• Action item: Within the records below, find each line that holds the string "First", then copy it.

Segment Start: Data provided

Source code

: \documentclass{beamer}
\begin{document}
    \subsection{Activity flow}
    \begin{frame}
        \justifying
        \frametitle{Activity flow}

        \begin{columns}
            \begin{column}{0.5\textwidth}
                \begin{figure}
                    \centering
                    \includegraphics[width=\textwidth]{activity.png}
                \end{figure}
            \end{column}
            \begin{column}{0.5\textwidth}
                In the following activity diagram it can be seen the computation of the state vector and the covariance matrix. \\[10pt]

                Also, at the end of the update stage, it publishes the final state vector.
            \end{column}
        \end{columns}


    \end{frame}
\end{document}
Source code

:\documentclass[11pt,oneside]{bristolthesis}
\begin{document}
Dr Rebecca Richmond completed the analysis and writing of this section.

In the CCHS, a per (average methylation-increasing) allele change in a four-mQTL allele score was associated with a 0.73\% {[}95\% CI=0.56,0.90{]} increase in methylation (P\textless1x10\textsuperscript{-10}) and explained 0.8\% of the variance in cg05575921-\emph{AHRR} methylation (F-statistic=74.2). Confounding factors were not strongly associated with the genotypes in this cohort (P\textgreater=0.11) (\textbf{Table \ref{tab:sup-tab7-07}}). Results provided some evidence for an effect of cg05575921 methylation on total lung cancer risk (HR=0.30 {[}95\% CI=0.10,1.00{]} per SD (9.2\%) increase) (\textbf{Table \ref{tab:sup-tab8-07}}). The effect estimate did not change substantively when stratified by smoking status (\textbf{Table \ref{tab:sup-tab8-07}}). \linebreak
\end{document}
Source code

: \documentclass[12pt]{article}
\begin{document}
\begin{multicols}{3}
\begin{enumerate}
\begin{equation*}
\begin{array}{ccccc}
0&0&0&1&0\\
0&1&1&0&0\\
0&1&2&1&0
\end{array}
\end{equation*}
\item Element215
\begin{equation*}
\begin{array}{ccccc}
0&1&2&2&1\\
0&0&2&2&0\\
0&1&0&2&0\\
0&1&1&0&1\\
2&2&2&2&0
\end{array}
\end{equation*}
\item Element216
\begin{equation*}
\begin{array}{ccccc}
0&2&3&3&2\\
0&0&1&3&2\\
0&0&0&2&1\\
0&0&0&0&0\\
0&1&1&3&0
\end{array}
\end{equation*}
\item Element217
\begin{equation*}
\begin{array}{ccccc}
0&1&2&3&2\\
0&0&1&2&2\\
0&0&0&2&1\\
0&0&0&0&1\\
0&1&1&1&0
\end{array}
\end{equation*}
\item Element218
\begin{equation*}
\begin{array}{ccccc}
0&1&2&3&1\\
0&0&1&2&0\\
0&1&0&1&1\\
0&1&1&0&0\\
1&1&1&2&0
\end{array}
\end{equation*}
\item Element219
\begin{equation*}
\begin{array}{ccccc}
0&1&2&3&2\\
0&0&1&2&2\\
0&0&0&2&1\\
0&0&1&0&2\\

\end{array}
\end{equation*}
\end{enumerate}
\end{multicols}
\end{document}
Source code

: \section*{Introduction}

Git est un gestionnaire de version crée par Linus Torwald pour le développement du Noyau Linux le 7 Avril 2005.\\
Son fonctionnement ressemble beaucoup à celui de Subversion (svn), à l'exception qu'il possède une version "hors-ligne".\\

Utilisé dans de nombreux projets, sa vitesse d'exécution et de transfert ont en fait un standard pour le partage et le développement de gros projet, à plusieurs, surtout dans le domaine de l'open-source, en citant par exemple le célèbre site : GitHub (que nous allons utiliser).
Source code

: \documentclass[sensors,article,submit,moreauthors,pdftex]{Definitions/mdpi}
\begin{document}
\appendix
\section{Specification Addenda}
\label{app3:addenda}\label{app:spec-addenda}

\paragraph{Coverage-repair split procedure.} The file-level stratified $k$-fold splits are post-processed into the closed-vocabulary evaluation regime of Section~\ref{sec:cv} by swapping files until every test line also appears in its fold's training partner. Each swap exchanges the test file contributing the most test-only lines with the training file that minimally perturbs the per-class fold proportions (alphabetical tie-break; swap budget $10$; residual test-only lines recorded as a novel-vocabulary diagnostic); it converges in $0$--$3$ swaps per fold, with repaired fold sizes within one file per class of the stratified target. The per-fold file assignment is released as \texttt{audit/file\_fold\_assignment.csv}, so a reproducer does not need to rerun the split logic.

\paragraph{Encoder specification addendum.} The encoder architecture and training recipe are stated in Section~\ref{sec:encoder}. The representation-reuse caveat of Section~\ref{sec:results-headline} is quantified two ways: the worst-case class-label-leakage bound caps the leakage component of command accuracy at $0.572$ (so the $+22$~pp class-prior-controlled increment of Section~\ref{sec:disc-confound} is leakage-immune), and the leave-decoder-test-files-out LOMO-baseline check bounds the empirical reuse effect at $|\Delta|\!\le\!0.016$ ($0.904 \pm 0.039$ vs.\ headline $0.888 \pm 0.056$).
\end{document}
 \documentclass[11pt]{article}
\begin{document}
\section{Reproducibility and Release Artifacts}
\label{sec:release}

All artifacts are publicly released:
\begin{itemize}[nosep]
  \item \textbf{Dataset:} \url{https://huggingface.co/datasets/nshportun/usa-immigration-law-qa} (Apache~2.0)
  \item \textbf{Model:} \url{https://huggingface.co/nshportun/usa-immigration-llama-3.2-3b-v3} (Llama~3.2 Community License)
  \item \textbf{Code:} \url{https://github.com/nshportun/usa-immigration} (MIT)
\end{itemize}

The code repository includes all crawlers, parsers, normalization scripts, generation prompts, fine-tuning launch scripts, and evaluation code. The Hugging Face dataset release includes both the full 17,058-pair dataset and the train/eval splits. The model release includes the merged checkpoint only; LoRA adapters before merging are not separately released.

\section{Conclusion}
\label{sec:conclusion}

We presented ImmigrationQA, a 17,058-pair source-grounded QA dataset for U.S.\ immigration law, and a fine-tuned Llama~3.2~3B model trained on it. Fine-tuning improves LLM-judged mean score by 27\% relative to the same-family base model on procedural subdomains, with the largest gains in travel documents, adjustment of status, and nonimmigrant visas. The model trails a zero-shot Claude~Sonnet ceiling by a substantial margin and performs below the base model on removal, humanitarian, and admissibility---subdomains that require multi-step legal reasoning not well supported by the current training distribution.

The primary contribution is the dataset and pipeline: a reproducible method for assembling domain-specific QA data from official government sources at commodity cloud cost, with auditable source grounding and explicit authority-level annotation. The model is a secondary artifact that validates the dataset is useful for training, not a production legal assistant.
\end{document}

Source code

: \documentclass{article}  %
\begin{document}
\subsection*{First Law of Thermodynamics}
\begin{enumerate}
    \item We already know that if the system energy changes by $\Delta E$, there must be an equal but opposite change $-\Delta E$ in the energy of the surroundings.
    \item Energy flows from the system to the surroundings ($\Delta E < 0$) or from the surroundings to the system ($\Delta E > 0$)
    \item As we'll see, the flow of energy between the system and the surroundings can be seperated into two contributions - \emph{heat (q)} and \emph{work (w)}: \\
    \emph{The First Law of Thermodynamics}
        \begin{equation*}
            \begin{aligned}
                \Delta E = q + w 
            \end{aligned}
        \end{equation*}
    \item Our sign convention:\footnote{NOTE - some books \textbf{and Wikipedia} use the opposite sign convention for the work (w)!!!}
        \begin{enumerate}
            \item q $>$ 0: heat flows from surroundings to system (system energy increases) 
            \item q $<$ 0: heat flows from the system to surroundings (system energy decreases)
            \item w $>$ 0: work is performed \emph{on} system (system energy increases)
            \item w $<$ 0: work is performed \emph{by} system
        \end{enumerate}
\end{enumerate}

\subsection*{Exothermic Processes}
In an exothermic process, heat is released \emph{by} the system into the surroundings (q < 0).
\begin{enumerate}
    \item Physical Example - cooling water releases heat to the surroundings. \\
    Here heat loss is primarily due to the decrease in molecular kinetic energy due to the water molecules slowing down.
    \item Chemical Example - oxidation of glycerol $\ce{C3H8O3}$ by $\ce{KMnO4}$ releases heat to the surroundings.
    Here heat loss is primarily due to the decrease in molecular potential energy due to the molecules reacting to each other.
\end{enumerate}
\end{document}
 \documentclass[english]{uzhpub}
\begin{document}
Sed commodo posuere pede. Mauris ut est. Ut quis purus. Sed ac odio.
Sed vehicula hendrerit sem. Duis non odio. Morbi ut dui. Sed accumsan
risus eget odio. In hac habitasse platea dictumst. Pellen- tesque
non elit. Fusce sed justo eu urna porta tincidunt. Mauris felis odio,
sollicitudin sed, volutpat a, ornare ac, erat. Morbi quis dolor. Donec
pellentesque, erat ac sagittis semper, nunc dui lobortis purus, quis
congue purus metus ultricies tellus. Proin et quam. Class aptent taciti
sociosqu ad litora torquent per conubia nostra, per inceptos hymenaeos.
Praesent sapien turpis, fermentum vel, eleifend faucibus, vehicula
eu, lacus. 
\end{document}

Segment End: Data provided

• Problem solution:
\subsection*{First Law of Thermodynamics}
    \emph{The First Law of Thermodynamics}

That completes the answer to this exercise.